WASHINGTON - Faced with lengthy and gruelling deployments in Iraq and Afghanistan , the US army reserve is rapidly turning into "a broken force" and may not be able to meet its operational requirements in the future, its commander acknowledged in a memorandum made public.
The comments by Lieutenant General James Helmly were expected to raise new questions about the sustainability of the war in Iraq without reintroducing the draft or other forms of compulsory military service.
The United States has boosted its force in Iraq to 153,000 ahead of the country's general election scheduled for January 30.
Army reserve soldiers make up about 20 percent of the US contingent. Together with the National Guard, they constitute more than 40 percent of US ground force in the country.
Helmly's memorandum, dated December 20 and addressed to Army Chief of Staff General Peter Schoomaker, includes several recommendations on ways to address the manpower problem.
But it also contains scathing criticism of current military personnel policies and warns of dire consequences for the US military, if they are maintained.
The purpose of the memorandum, Helmly writes, is to inform top commanders "of the army reserve's inability" under current procedures "to meet mission requirements associated with Operation Iraqi Freedom and Enduring Freedom and to reset and regenerate its forces for follow-on and future missions."

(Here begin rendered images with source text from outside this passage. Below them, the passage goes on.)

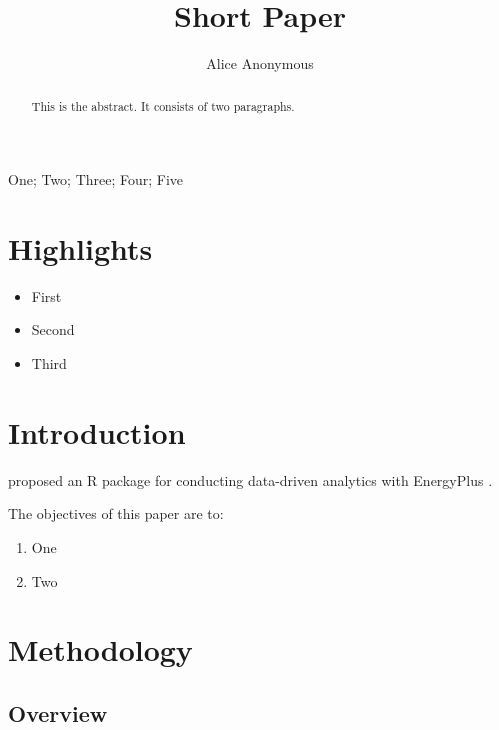 \documentclass[number]{elsarticle} %
\providecommand{\tightlist}{%
  \setlength{\itemsep}{0pt}\setlength{\parskip}{0pt}}
\begin{document}
\begin{frontmatter}

  \title{Short Paper}
    \author[Some Institute]{Alice Anonymous}
      \address[Some Institute]{Department, Street, City, State, Zip}
  
  \begin{abstract}
  This is the abstract.
  It consists of two paragraphs.
  \end{abstract}
   \begin{keyword} One; Two; Three; Four; Five\end{keyword}
 \end{frontmatter}

\hypertarget{highlights}{%
\section*{Highlights}\label{highlights}}

\begin{itemize}
\tightlist
\item
  First
\item
  Second
\item
  Third
\end{itemize}

\hypertarget{introduction}{%
\section{Introduction}\label{introduction}}

\citet{jia2021eplusr} proposed an R package for conducting data-driven analytics with
EnergyPlus \citep{crawley2001energyplus}.

The objectives of this paper are to:

\begin{enumerate}
\def\labelenumi{\arabic{enumi}.}
\tightlist
\item
  One
\item
  Two
\end{enumerate}

\hypertarget{methodology}{%
\section{Methodology}\label{methodology}}

\hypertarget{overview}{%
\subsection{Overview}\label{overview}}
\end{document}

The general goes on to say the danger troops would be unable to fulfill all their obligations was "grave," stressing that the 200,000-member reserve "is rapidly degenerating into a 'broken' force."

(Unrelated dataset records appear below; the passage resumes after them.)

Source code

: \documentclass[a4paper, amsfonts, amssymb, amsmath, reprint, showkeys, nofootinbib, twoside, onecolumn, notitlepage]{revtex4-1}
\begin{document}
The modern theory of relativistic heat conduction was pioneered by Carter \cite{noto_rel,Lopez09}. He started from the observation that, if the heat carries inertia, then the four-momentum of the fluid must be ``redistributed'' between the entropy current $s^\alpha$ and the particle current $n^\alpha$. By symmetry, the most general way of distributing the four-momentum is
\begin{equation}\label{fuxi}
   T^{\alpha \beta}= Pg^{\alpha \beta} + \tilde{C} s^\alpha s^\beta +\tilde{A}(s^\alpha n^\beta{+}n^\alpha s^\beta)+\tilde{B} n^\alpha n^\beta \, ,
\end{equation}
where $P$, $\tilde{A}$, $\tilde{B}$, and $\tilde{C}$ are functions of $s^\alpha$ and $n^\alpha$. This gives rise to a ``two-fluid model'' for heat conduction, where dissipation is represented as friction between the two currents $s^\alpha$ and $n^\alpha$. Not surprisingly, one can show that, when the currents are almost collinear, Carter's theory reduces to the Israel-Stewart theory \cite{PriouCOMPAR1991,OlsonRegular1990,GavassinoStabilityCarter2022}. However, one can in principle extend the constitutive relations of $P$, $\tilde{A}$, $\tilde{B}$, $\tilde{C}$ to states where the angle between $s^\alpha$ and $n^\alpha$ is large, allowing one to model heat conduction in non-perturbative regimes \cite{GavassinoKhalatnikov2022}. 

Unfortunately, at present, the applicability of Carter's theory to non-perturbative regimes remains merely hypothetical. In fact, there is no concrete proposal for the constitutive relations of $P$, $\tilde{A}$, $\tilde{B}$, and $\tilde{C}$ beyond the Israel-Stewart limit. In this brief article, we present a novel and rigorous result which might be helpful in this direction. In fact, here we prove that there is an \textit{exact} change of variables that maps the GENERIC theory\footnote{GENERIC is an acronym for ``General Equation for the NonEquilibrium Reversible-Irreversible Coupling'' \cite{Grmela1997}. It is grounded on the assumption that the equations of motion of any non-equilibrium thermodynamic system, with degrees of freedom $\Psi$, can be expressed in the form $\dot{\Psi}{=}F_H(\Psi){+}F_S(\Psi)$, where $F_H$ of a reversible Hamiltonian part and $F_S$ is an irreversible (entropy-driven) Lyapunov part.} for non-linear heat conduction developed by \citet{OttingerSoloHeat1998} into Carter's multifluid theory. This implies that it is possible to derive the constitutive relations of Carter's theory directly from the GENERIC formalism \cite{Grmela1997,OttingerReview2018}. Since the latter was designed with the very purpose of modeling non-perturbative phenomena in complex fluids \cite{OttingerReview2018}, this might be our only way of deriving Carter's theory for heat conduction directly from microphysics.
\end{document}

Helmly takes strong issue with the system of financial incentives used by the Pentagon to attract and retain members of the reserve, arguing that by paying deployed troop an extra 1,000 dollars per month, "we confuse 'volunteer to become an American soldier' with 'mercenary.'"

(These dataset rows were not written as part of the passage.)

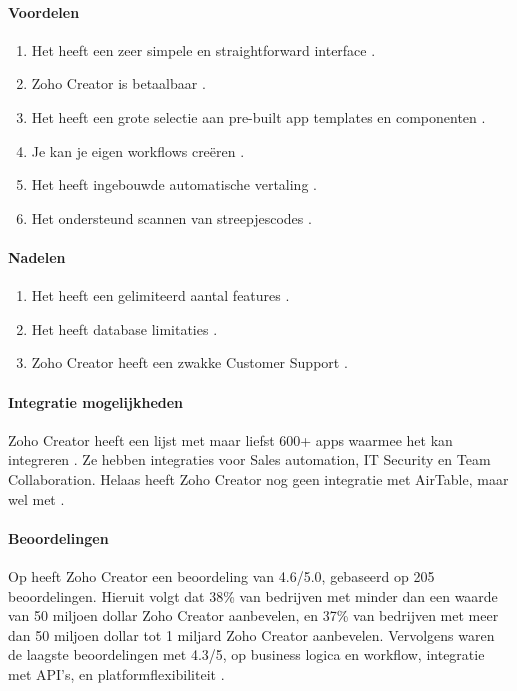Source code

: \paragraph*{Voordelen}
\begin{enumerate}
    \item Het heeft een zeer simpele en straightforward interface \autocite{Marvin2017Zoho}.
    \item Zoho Creator is betaalbaar  \autocite{Marvin2017Zoho}.
    \item Het heeft een grote selectie aan pre-built app templates en componenten \autocite{Marvin2017Zoho}.
    \item Je kan je eigen workflows creëren \autocite{Marvin2017Zoho}.
    \item Het heeft ingebouwde automatische vertaling \autocite{Marvin2017Zoho}.
    \item Het ondersteund scannen van streepjescodes \autocite{Marvin2017Zoho}.
\end{enumerate}


\paragraph*{Nadelen}
\begin{enumerate}
    \item Het heeft een gelimiteerd aantal features \autocite{G22024}.
    \item Het heeft database limitaties \autocite{G22024}.
    \item Zoho Creator heeft een zwakke Customer Support \autocite{G22024}.
\end{enumerate}

\paragraph{Integratie mogelijkheden}
Zoho Creator heeft een lijst met maar liefst 600+ apps waarmee het kan integreren \autocite{ZohoCorporation2024b}. Ze hebben integraties voor Sales automation, IT Security en Team Collaboration.
Helaas heeft Zoho Creator nog geen integratie met AirTable, maar wel met \textcite{MAKE.com2024}.

\paragraph{Beoordelingen}
Op \textcite{Gartner2024} heeft Zoho Creator een beoordeling van 4.6/5.0, gebaseerd op 205 beoordelingen. Hieruit volgt dat 38\% van bedrijven met minder dan een waarde van 50 miljoen dollar Zoho Creator aanbevelen, 
en 37\% van bedrijven met meer dan 50 miljoen dollar tot 1 miljard Zoho Creator aanbevelen. Vervolgens waren de laagste beoordelingen met 4.3/5, op business logica en workflow, integratie met API's, en platformflexibiliteit \autocite{Gartner2024}.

The practice of cobbling together combat units from "financially induced volunteers" is, in his view, "dangerous and irresponsible."
The memorandum, first reported Wednesday by The Baltimore Sun newspaper, was leaked in its entirety to the Internet later in the day.
A government official, speaking on condition of anonymity, confirmed its authenticity to AFP. An official army spokesman declined to comment but did not dismiss the document, saying the Department of the Army was likely to comment on it Thursday.
The memo was certain to rekindle suspicions the growing Iraqi insurgency may force policymakers to re-institute the military draft, because the reserve chief lists among suggested remedies more coercive call-up practices within a pool of available candidates.
"Consequently, failure to use the inherent authorities of involuntary mobilization during this threatening period in our nation's history will set a difficult, dynamic precedent for future involuntary use of the nation's reserve components," Helmly writes.
Charges that the administration of President George W. Bush was resorting to "a backdoor draft" to supply manpower to Iraq figured prominently during the 2004 presidential election campaign, despite Bush's repeated assurances the army would remain "an all-volunteer force."
Several soldiers are suing the Pentagon over the so-called stop-loss policy that allows the military to one-sidedly extend their contracts to avoid depleting units.
Like the rest of the military establishment, Defense Secretary Donald Rumsefeld has not yet addressed the controversy.
But in at least two radio interviews this week, he pointedly mentioned the need to address the issue of "stress on the force."
Army Secretary Francis Harvey and General Schoomaker, Rumsfeld told WTKF radio on Tuesday, are in the process of "re-balancing" the active components of the army and its reserve "so that the stress on the force can be reduced, which is an important thing to do."